## [Problem]
Among the lines below, take the one holding "GetIndustryName returns the", the one holding "### HasIndustryName", and all lines between them. Set them down exactly.

## [Source data]
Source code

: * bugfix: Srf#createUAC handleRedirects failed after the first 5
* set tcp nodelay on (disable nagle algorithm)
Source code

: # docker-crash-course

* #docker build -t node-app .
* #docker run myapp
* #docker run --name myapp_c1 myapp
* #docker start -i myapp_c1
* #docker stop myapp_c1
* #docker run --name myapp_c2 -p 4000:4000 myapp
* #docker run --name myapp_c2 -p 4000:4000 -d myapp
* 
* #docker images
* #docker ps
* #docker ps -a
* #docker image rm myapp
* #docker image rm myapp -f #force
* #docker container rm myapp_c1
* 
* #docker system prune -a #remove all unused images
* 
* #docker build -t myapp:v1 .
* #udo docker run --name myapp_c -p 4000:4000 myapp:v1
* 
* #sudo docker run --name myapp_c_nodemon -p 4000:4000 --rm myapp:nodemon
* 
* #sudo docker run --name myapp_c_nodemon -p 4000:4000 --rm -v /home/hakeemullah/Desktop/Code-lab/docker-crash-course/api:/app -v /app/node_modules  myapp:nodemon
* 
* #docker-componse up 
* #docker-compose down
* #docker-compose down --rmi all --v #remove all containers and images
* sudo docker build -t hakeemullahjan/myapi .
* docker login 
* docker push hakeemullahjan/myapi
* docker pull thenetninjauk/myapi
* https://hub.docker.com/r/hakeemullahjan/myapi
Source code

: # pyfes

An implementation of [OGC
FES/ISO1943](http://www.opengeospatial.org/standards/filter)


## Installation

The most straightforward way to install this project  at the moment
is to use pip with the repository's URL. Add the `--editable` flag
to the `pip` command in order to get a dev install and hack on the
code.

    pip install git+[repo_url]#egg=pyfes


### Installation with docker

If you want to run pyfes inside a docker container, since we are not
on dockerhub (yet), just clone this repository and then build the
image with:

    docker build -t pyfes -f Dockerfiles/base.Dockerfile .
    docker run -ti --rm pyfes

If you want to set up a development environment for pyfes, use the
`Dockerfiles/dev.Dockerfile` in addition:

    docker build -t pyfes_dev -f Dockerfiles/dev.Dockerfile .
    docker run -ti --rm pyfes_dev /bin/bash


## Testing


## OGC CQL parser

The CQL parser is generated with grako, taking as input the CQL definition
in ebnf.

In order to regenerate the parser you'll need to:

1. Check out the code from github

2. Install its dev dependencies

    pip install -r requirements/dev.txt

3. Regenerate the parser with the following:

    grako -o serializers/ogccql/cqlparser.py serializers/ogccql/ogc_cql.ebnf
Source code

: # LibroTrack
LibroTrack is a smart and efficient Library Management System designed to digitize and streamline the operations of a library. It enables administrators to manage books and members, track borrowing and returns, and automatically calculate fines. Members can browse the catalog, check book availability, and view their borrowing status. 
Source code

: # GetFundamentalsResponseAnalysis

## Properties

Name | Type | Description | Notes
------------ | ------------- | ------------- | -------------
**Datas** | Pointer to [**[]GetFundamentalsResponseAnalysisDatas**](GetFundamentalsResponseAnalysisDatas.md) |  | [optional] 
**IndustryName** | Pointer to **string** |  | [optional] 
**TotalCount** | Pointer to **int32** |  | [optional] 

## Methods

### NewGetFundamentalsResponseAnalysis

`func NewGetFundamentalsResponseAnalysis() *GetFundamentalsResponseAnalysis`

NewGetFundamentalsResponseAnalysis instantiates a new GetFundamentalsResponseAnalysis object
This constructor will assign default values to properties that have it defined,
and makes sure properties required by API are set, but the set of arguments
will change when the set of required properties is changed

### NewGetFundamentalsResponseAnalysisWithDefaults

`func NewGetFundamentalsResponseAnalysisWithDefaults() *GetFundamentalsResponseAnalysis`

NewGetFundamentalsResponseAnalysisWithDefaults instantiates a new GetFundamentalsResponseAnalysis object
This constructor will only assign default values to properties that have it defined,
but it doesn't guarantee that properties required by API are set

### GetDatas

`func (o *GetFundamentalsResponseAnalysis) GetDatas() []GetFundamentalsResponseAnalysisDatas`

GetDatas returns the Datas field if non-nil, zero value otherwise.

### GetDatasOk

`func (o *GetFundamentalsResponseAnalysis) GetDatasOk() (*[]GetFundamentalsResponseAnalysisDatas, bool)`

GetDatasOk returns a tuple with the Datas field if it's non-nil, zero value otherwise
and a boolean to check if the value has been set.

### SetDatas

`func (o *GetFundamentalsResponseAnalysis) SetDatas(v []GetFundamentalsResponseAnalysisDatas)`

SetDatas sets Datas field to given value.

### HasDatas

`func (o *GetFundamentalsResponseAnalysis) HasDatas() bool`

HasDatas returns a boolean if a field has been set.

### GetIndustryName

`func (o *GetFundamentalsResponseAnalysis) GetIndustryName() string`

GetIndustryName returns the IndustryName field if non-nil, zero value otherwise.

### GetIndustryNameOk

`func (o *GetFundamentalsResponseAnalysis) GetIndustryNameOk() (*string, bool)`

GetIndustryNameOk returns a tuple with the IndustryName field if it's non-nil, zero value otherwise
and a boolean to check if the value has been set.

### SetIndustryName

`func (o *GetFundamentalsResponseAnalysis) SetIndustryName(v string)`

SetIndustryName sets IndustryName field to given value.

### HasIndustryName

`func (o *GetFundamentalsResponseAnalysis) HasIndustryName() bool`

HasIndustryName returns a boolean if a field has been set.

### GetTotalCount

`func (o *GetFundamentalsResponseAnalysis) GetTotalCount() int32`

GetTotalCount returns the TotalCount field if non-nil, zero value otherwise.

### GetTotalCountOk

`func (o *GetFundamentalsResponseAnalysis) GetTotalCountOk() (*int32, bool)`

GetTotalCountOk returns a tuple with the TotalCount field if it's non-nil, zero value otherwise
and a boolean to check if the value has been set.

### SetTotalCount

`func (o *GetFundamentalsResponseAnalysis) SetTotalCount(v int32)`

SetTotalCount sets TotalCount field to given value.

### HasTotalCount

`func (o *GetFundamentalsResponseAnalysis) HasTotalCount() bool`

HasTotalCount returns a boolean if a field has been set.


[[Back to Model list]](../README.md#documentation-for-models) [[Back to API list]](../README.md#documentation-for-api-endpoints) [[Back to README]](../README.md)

## [Exercise answer]
GetIndustryName returns the IndustryName field if non-nil, zero value otherwise.

### GetIndustryNameOk

`func (o *GetFundamentalsResponseAnalysis) GetIndustryNameOk() (*string, bool)`

GetIndustryNameOk returns a tuple with the IndustryName field if it's non-nil, zero value otherwise
and a boolean to check if the value has been set.

### SetIndustryName

`func (o *GetFundamentalsResponseAnalysis) SetIndustryName(v string)`

SetIndustryName sets IndustryName field to given value.

### HasIndustryName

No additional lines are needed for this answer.